We have two node groups, one for cluster-critical stuff called system-workers, with 4 nodes, and one for applications to be scheduled in, called user-workers.

The scenario

We were running a load test of our application, with:

  • 180k requests per minute
  • 31 nodes
  • 334 pods
  • CA and HPA disabled
  • istio 1.1.7

The failure

We had no pending pods, and manually added a new user-workers node to the user-workers group, which triggered this failure:

image

  • Requests being processed went down from 187k rpm to 49k rpm, stabilizing at around 58k rpm.
  • Istio started reporting UO errors (delayed by 1 sample tho, 15s, not sure if precise or relevant)
  • Response time took a hit, but not a major one

Some extra details:

  • This node had only daemonsets not tied to istio, and no regular, deployment-scheduled pods
  • The node was getting traffic through the NodePort we use for istio-ingressgateway
  • The node’s istio health-check was healthy right away (from ALB’s perspective), which alone doesn’t exclude the possibility of this NodePort being broken, but the severe traffic dip should, as this node is 1/32th of the fleet, but we saw 2/3rd dip in traffic

The situation continued like this for 30min, until we scheduled a new app_pod, and then it all came back to normal.

image

We were puzzled as to why adding a new node from a node group which runs nothing istio-related, and looking at our logs we observed adding a new node triggers lots of pilot messages:

All of these push messages happen when we add nodes. We’re not sure if this is related, or relevant, but it’s the only way we noticed adding a node affects istio.

The fact that scheduling a pod changed things excludes for us the possibility of this being caused by anything external to the cluster (say, AWS). It seemed then that ticking the clock on pilot is what brought things back to a healthy state.

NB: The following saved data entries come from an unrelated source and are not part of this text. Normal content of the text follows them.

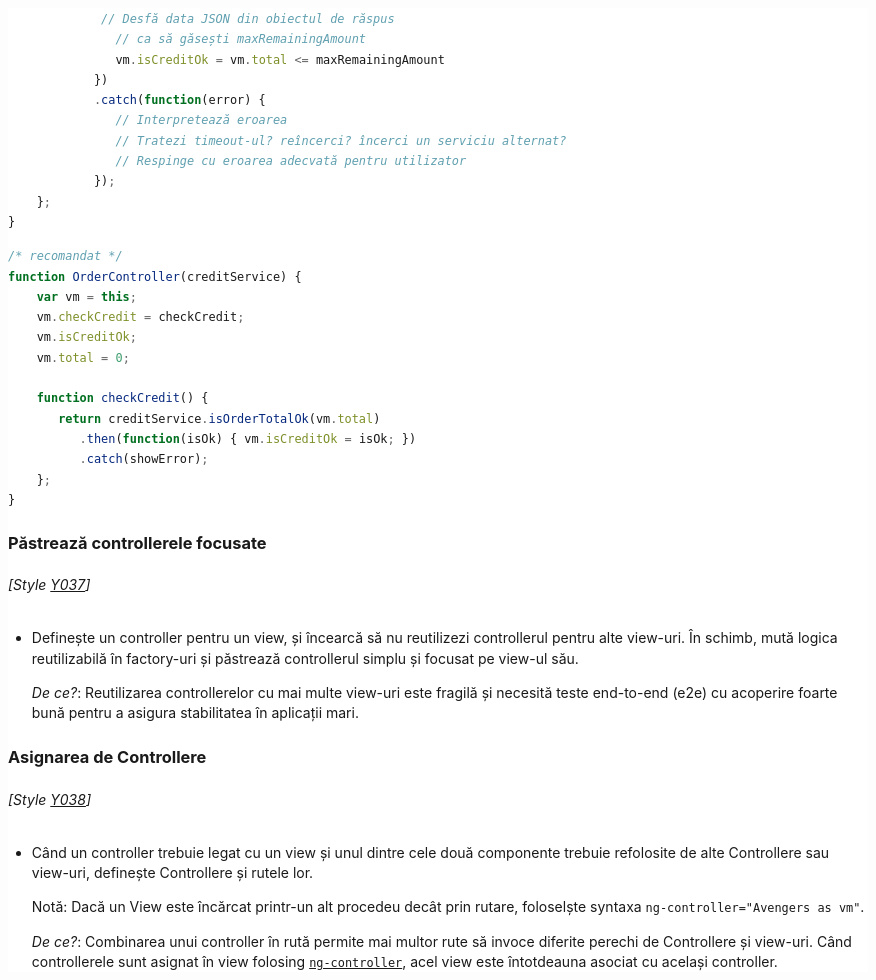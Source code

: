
   ```javascript
               // Desfă data JSON din obiectul de răspus
                 // ca să găsești maxRemainingAmount
                 vm.isCreditOk = vm.total <= maxRemainingAmount
              })
              .catch(function(error) {
                 // Interpretează eroarea
                 // Tratezi timeout-ul? reîncerci? încerci un serviciu alternat?
                 // Respinge cu eroarea adecvată pentru utilizator
              });
      };
  }
  ```

  ```javascript
  /* recomandat */
  function OrderController(creditService) {
      var vm = this;
      vm.checkCredit = checkCredit;
      vm.isCreditOk;
      vm.total = 0;

      function checkCredit() {
         return creditService.isOrderTotalOk(vm.total)
            .then(function(isOk) { vm.isCreditOk = isOk; })
            .catch(showError);
      };
  }
  ```

### Păstrează controllerele focusate
###### [Style [Y037](#style-y037)]

  - Definește un controller pentru un view, și încearcă să nu reutilizezi controllerul pentru alte view-uri. În schimb, mută logica reutilizabilă în factory-uri și păstrează controllerul simplu și focusat pe view-ul său.

    *De ce?*: Reutilizarea controllerelor cu mai multe view-uri este fragilă și necesită teste end-to-end (e2e) cu acoperire foarte bună pentru a asigura stabilitatea în aplicații mari.

### Asignarea de Controllere
###### [Style [Y038](#style-y038)]

  - Când un controller trebuie legat cu un view și unul dintre cele două componente trebuie refolosite de alte Controllere sau view-uri, definește Controllere și rutele lor.

    Notă: Dacă un View este încărcat printr-un alt procedeu decât prin rutare, foloselște syntaxa `ng-controller="Avengers as vm"`.

    *De ce?*: Combinarea unui controller în rută permite mai multor rute să invoce diferite perechi de Controllere și view-uri. Când controllerele sunt asignat în view folosing  [`ng-controller`](https://docs.angularjs.org/api/ng/directive/ngController), acel view este întotdeauna asociat cu același controller.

Loading the website during the “outage” would give us this message, more frequently than not: upstream connect error or disconnect/reset before headers. reset reason: overflow

Someone on Github said:

Overflow means The stream was reset because of a resource overflow essentially I believe you tripped the envoy circuit breakers on the upstream cluster.

These circuit breakers are built in envoy to help prevent cascading failures - the default value for the limit that you hit maximum pending requests, is 1024. and when that limit hits, its starts to shed load (i.e. returning reset reason overflow). see more info here

I don’t have proxyv2 or application logs from when the failure happened to help inspect this further.

This shifts the understanding to something like: adding a pod or a node ticks pilot which then ticks the circuit breaker in some way.

I don’t understand istio metrics related to pending requests. Nothing indicates a circuit breaker should be breaking:

We’re using the default 1024 maximum pending requests. Some metrics show absolutely no pending, one metric shows a constant 334~335 active requests (1 per pod? I guess it makes sense since we’re using http2?).

Help?

I’m puzzled as to why adding a node triggered this, and why adding a pod fixed it.

I reproduced this twice in succession. Removing the 32nd node, adding it again, seeing the world burn, adding a pod, seeing it go back to normal.

I tried reproducing it again at a different time under similar conditions but could not get it to fail like this.

Some questions for folks kind enough to help:

  • Is there some metric you would like to see if you were to try to diagnose this failure?
    • I’d love to see the % of pending requests relative to the maximum, but I haven’t found how to get that reliably.
  • Is there any other variable you’d consider trying to reproduce this?
    • I have tested bigger clusters
    • I have tested more pods
    • I have tested fewer pods and more traffic (to see if underprovisioning plays a role)
  • Does this behavior make sense to you?
    • I don’t get why, if this is a circuit breaker kicking in, it would remain active indefinitely and reset by adding a new pod.
    • I also don’t get how adding a node without changing the fire rate of our load tester could affect the pending requests and trigger this circuit breaker.

But I’d super appreciate any pointers from more experienced folks on how I could make sense of this, repro, and hopefully prevent it from happening when we go live with istio.